Nadiya Savchenko, who is feted for her heroism in Ukraine, faces up to 25 years in prison for her alleged role in pre-meditated, hate-motivated murder of the journalists in war-torn eastern Ukraine last year.

Savchenko, 34, has denied the charges and spent more than 80 days on hunger strike to protest her detention.

The first full hearing of the case will be held today, September 22, said the court in the southern Russian town of Donetsk close to eastern Ukraine.

The court agreed to a request by her defence team for the case to be heard by three judges.

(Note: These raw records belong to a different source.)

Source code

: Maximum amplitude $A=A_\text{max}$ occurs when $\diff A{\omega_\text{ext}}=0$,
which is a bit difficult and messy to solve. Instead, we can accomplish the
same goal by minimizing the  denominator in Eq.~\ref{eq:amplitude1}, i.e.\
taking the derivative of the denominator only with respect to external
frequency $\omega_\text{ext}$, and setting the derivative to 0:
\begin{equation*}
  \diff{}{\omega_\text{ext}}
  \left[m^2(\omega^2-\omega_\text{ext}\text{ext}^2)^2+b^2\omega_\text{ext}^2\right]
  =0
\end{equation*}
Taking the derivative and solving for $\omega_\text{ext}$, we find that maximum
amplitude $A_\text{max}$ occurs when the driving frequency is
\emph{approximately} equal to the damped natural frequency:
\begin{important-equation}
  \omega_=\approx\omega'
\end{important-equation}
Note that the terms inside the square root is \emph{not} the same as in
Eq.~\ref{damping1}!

Savchenko is not eligible for a jury trial under Russian law because as a woman she does not face a life sentence.

Her lawyers' request for the trial to be moved to Moscow was denied.

During Tuesday's hearing, lawyers asked that she be released from jail during her trial, citing her diplomatic immunity as a Ukrainian delegate to the Parliamentary Assembly of the Council of Europe.

"The court did not listen to the defence's reasoning and extended Savchenko's detention behind bars by six months," her lawyer Mark Feigin told journalists outside court, adding that her defence team would appeal the ruling.

"Any judge or investigator who has a hand in detaining a Parliamentary Assembly delegate becomes a legal target for criminal prosecution," warned another defence lawyer Ilya Novikov, adding that Kiev had already charged the officials responsible.

Killed While Filming

Savchenko's case concerns two journalists from Russian public broadcaster VGTRK, Igor Kornelyuk and Anton Voloshin, who died in shelling on June 17, 2014, in Ukraine's Lugansk region.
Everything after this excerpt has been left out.